REQUIREMENT | Leaving the pictures out, print the lines from the first line of the listing through the line containing "1-4. [원형 연결", exactly as they read, and no others.

******

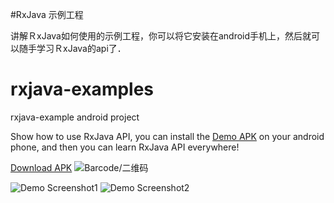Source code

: #RxJava 示例工程

讲解ＲxJava如何使用的示例工程，你可以将它安装在android手机上，然后就可以随手学习ＲxJava的api了．


# rxjava-examples
rxjava-example android project

Show how to use RxJava API, you can install the [Demo APK]() on your android phone, and then you
can learn RxJava API everywhere!

[Download APK](https://raw.githubusercontent.com/wiki/leeowenowen/rxjava-examples/apk/app-debug.apk)
![Barcode/二维码](https://raw.githubusercontent.com/wiki/leeowenowen/rxjava-examples/res/barcode.png)

![Demo Screenshot1](https://raw.githubusercontent.com/wiki/leeowenowen/rxjava-examples/res/rxjava-1.png)
![Demo Screenshot2](https://raw.githubusercontent.com/wiki/leeowenowen/rxjava-examples/res/rxjava-2.png)
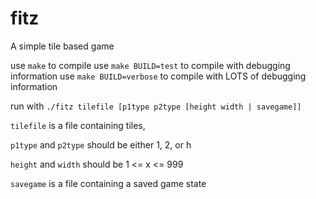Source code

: # fitz
A simple tile based game

use `make` to compile
use `make BUILD=test` to compile with debugging information
use `make BUILD=verbose` to compile with LOTS of debugging information

run with `./fitz tilefile [p1type p2type [height width | savegame]]`

`tilefile` is a file containing tiles,

`p1type` and `p2type` should be either 1, 2, or h

`height` and `width` should be 1 <= x <= 999

`savegame` is a file containing a saved game state
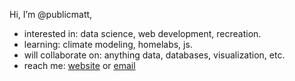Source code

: Hi, I’m @publicmatt,

- interested in: data science, web development, recreation.
- learning: climate modeling, homelabs, js.
- will collaborate on: anything data, databases, visualization, etc.
- reach me: [website](https://www.publicmatt.com) or [email](mailto:contact@publicmatt.com)

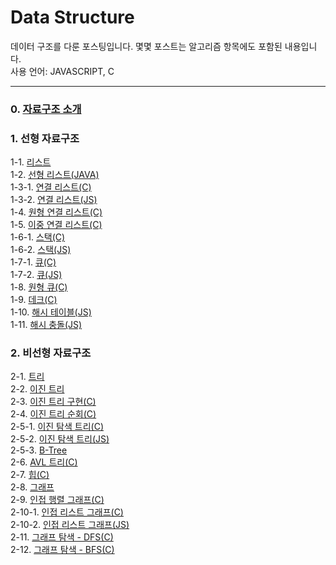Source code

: # Data Structure

데이터 구조를 다룬 포스팅입니다. 몇몇 포스트는 알고리즘 항목에도 포함된 내용입니다.<br/>
사용 언어: JAVASCRIPT, C

---

### 0. [자료구조 소개](https://velog.io/@bami/%EC%9E%90%EB%A3%8C%EA%B5%AC%EC%A1%B0) <br/>

### 1. 선형 자료구조

1-1. [리스트](https://velog.io/@bami/%EB%A6%AC%EC%8A%A4%ED%8A%B8-List) <br/>
1-2. [선형 리스트(JAVA)](https://velog.io/@bami/%EC%84%A0%ED%98%95-%EB%A6%AC%EC%8A%A4%ED%8A%B8-Linear-List) <br/>
1-3-1. [연결 리스트(C)](https://velog.io/@bami/%EC%97%B0%EA%B2%B0-%EB%A6%AC%EC%8A%A4%ED%8A%B8-Linked-List) <br/>
1-3-2. [연결 리스트(JS)](https://bamtory29.tistory.com/entry/Javascript-%EC%97%B0%EA%B2%B0-%EB%A6%AC%EC%8A%A4%ED%8A%B8?category=993790) <br/>
1-4. [원형 연결 리스트(C)](https://velog.io/@bami/%EC%9B%90%ED%98%95-%EC%97%B0%EA%B2%B0-%EB%A6%AC%EC%8A%A4%ED%8A%B8-Circular-Linked-List) <br/>
1-5. [이중 연결 리스트(C)](https://velog.io/@bami/%EC%9D%B4%EC%A4%91-%EC%97%B0%EA%B2%B0-%EB%A6%AC%EC%8A%A4%ED%8A%B8-Doubly-Linked-List) <br/>
1-6-1. [스택(C)](https://velog.io/@bami/%EC%8A%A4%ED%83%9D-Stack) <br/>
1-6-2. [스택(JS)](https://bamtory29.tistory.com/entry/Javascript-%EC%8A%A4%ED%83%9D?category=993790) <br/>
1-7-1. [큐(C)](https://velog.io/@bami/%ED%81%90-Queue) <br/>
1-7-2. [큐(JS)](https://bamtory29.tistory.com/entry/%ED%81%90?category=993790) <br/>
1-8. [원형 큐(C)](https://velog.io/@bami/%EC%9B%90%ED%98%95-%ED%81%90-Circular-Queue) <br/>
1-9. [데크(C)](https://velog.io/@bami/%EB%8D%B0%ED%81%AC-Deque) <br/>
1-10. [해시 테이블(JS)](https://bamtory29.tistory.com/entry/Javascript-%ED%95%B4%EC%8B%9C%ED%85%8C%EC%9D%B4%EB%B8%94?category=993790) <br/>
1-11. [해시 충돌(JS)](https://bamtory29.tistory.com/entry/Javascript-%ED%95%B4%EC%8B%9C-%EC%B6%A9%EB%8F%8C%EC%9D%98-%ED%95%B4%EA%B2%B0?category=993790) <br/>

### 2. 비선형 자료구조

2-1. [트리](https://velog.io/@bami/%ED%8A%B8%EB%A6%AC-Tree) <br/>
2-2. [이진 트리](https://velog.io/@bami/%EC%9D%B4%EC%A7%84-%ED%8A%B8%EB%A6%AC-Binary-Tree) <br/>
2-3. [이진 트리 구현(C)](https://velog.io/@bami/%EC%9D%B4%EC%A7%84-%ED%8A%B8%EB%A6%AC-%EA%B5%AC%ED%98%84) <br/>
2-4. [이진 트리 순회(C)](https://velog.io/@bami/%EC%9D%B4%EC%A7%84-%ED%8A%B8%EB%A6%AC-%EC%88%9C%ED%9A%8C) <br/>
2-5-1. [이진 탐색 트리(C)](https://velog.io/@bami/%EC%9D%B4%EC%A7%84-%ED%83%90%EC%83%89-%ED%8A%B8%EB%A6%AC-Binary-Search-Tree) <br/>
2-5-2. [이진 탐색 트리(JS)](https://bamtory29.tistory.com/entry/Javascript-%EC%9D%B4%EC%A7%84-%ED%83%90%EC%83%89-%ED%8A%B8%EB%A6%AC?category=993790) <br/>
2-5-3. [B-Tree](https://velog.io/@bami/B-Tree) <br/>
2-6. [AVL 트리(C)](https://velog.io/@bami/AVL-%ED%8A%B8%EB%A6%AC) <br/>
2-7. [힙(C)](https://velog.io/@bami/%ED%9E%99-Heap) <br/>
2-8. [그래프](https://velog.io/@bami/%EA%B7%B8%EB%9E%98%ED%94%84-Graph) <br/>
2-9. [인접 행렬 그래프(C)](https://velog.io/@bami/%EC%9D%B8%EC%A0%91-%ED%96%89%EB%A0%AC-%EA%B7%B8%EB%9E%98%ED%94%84) <br/>
2-10-1. [인접 리스트 그래프(C)](https://velog.io/@bami/%EC%9D%B8%EC%A0%91-%EB%A6%AC%EC%8A%A4%ED%8A%B8-%EA%B7%B8%EB%9E%98%ED%94%84-Adjacent-List-Graph) <br/>
2-10-2. [인접 리스트 그래프(JS)](https://bamtory29.tistory.com/entry/Javascript-%EA%B7%B8%EB%9E%98%ED%94%84?category=993790) <br/>
2-11. [그래프 탐색 - DFS(C)](https://velog.io/@bami/%EA%B7%B8%EB%9E%98%ED%94%84-%ED%83%90%EC%83%89-%EA%B9%8A%EC%9D%B4-%EC%9A%B0%EC%84%A0-%ED%83%90%EC%83%89-DFS) <br/>
2-12. [그래프 탐색 - BFS(C)](https://velog.io/@bami/%EA%B7%B8%EB%9E%98%ED%94%84-%ED%83%90%EC%83%89-%EB%84%88%EB%B9%84-%EC%9A%B0%EC%84%A0-%ED%83%90%EC%83%89-BFS) <br/>
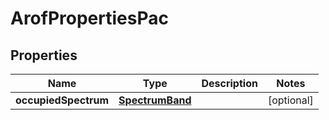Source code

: 
# ArofPropertiesPac

## Properties
Name | Type | Description | Notes
------------ | ------------- | ------------- | -------------
**occupiedSpectrum** | [**SpectrumBand**](SpectrumBand.md) |  |  [optional]



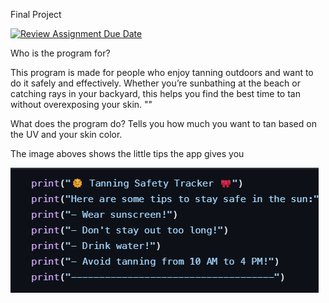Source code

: Final Project

[![Review Assignment Due Date](https://classroom.github.com/assets/deadline-readme-button-22041afd0340ce965d47ae6ef1cefeee28c7c493a6346c4f15d667ab976d596c.svg)](https://classroom.github.com/a/Y49tTL6w)


Who is the program for?

This program is made for people who enjoy tanning outdoors and want to do it safely and effectively. Whether you’re sunbathing at the beach or catching rays in your backyard, this helps you find the best time to tan without overexposing your skin. ""


What does the program do? 
Tells you how much you want to tan based on the UV and your skin color. 


The image aboves shows the little tips the app gives you

![image](https://github.com/Aero-ComSci/final-project-rai/blob/main/Screenshot%202025-05-28%20104305.png)
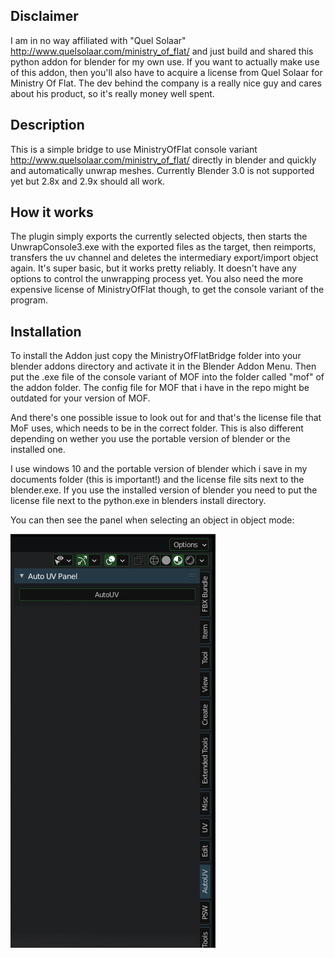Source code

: 
## Disclaimer
I am in no way affiliated with "Quel Solaar" http://www.quelsolaar.com/ministry_of_flat/ and just build and shared this python addon for blender for my own use. If you want to actually make use of this addon, then you'll also have to acquire a license from Quel Solaar for Ministry Of Flat. The dev behind the company is a really nice guy and cares about his product, so it's really money well spent.

## Description
This is a simple bridge to use MinistryOfFlat console variant http://www.quelsolaar.com/ministry_of_flat/ directly in blender and quickly and automatically unwrap meshes.
Currently Blender 3.0 is not supported yet but 2.8x and 2.9x should all work.

## How it works
The plugin simply exports the currently selected objects, then starts the UnwrapConsole3.exe with the exported files as the target, then reimports, transfers the uv channel and deletes the intermediary export/import object again.
It's super basic, but it works pretty reliably. It doesn't have any options to control the unwrapping process yet.
You also need the more expensive license of MinistryOfFlat though, to get the console variant of the program.

## Installation
To install the Addon just copy the MinistryOfFlatBridge folder into your blender addons directory and activate it in the Blender Addon Menu.
Then put the .exe file of the console variant of MOF into the folder called "mof" of the addon folder. The config file for MOF that i have in the repo might be outdated for your version of MOF.

And there's one possible issue to look out for and that's the license file that MoF uses, which needs to be in the correct folder. This is also different depending on wether you use the portable version of blender or the installed one.

I use windows 10 and the portable version of blender which i save in my documents folder (this is important!) and the license file sits next to the blender.exe. If you use the installed version of blender you need to put the license file next to the python.exe in blenders install directory.

You can then see the panel when selecting an object in object mode:

![Screenshot](AutoUVPanelScreenshot.png)
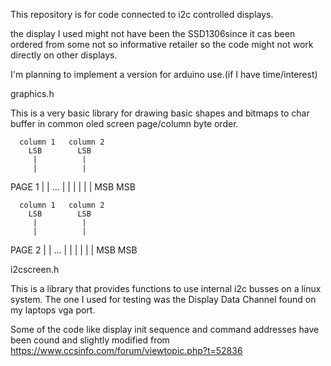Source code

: This repository is for code connected to i2c controlled displays.

the display I used might not have been the SSD1306since it cas been ordered from some not so informative retailer so the code might not work directly on other displays.

I'm planning to implement a version for arduino use.(if I have time/interest)

graphics.h

This is a very basic library for drawing basic shapes and bitmaps to char buffer in common oled screen page/column byte order.

	  column 1	 column 2
		LSB		   LSB
		 |			|
		 |			|
PAGE 1   |			|	...
		 |			|
		 |			|
		 |			|
		MSB		   MSB

	  column 1	 column 2
		LSB		   LSB
		 |			|
		 |			|
PAGE 2   |			|	...
		 |			|
		 |			|
		 |			|
		MSB		   MSB


i2cscreen.h

This is a library that provides functions to use internal i2c busses on a linux system. The one I used for testing was the Display Data Channel found on my laptops vga port.


Some of the code like display init sequence and command addresses have been cound and slightly modified from https://www.ccsinfo.com/forum/viewtopic.php?t=52836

******

YOUR SOLUTION |
Source code

: #RxJava 示例工程

讲解ＲxJava如何使用的示例工程，你可以将它安装在android手机上，然后就可以随手学习ＲxJava的api了．


# rxjava-examples
rxjava-example android project

Show how to use RxJava API, you can install the [Demo APK]() on your android phone, and then you
can learn RxJava API everywhere!

[Download APK](https://raw.githubusercontent.com/wiki/leeowenowen/rxjava-examples/apk/app-debug.apk)
![Barcode/二维码](https://raw.githubusercontent.com/wiki/leeowenowen/rxjava-examples/res/barcode.png)

![Demo Screenshot1](https://raw.githubusercontent.com/wiki/leeowenowen/rxjava-examples/res/rxjava-1.png)
![Demo Screenshot2](https://raw.githubusercontent.com/wiki/leeowenowen/rxjava-examples/res/rxjava-2.png)
Source code

: # fitz
A simple tile based game

use `make` to compile
use `make BUILD=test` to compile with debugging information
use `make BUILD=verbose` to compile with LOTS of debugging information

run with `./fitz tilefile [p1type p2type [height width | savegame]]`

`tilefile` is a file containing tiles,

`p1type` and `p2type` should be either 1, 2, or h

`height` and `width` should be 1 <= x <= 999

`savegame` is a file containing a saved game state
Source code

: Hi, I’m @publicmatt,

- interested in: data science, web development, recreation.
- learning: climate modeling, homelabs, js.
- will collaborate on: anything data, databases, visualization, etc.
- reach me: [website](https://www.publicmatt.com) or [email](mailto:contact@publicmatt.com)

Source code

: # Data Structure

데이터 구조를 다룬 포스팅입니다. 몇몇 포스트는 알고리즘 항목에도 포함된 내용입니다.<br/>
사용 언어: JAVASCRIPT, C

---

### 0. [자료구조 소개](https://velog.io/@bami/%EC%9E%90%EB%A3%8C%EA%B5%AC%EC%A1%B0) <br/>

### 1. 선형 자료구조

1-1. [리스트](https://velog.io/@bami/%EB%A6%AC%EC%8A%A4%ED%8A%B8-List) <br/>
1-2. [선형 리스트(JAVA)](https://velog.io/@bami/%EC%84%A0%ED%98%95-%EB%A6%AC%EC%8A%A4%ED%8A%B8-Linear-List) <br/>
1-3-1. [연결 리스트(C)](https://velog.io/@bami/%EC%97%B0%EA%B2%B0-%EB%A6%AC%EC%8A%A4%ED%8A%B8-Linked-List) <br/>
1-3-2. [연결 리스트(JS)](https://bamtory29.tistory.com/entry/Javascript-%EC%97%B0%EA%B2%B0-%EB%A6%AC%EC%8A%A4%ED%8A%B8?category=993790) <br/>
1-4. [원형 연결 리스트(C)](https://velog.io/@bami/%EC%9B%90%ED%98%95-%EC%97%B0%EA%B2%B0-%EB%A6%AC%EC%8A%A4%ED%8A%B8-Circular-Linked-List) <br/>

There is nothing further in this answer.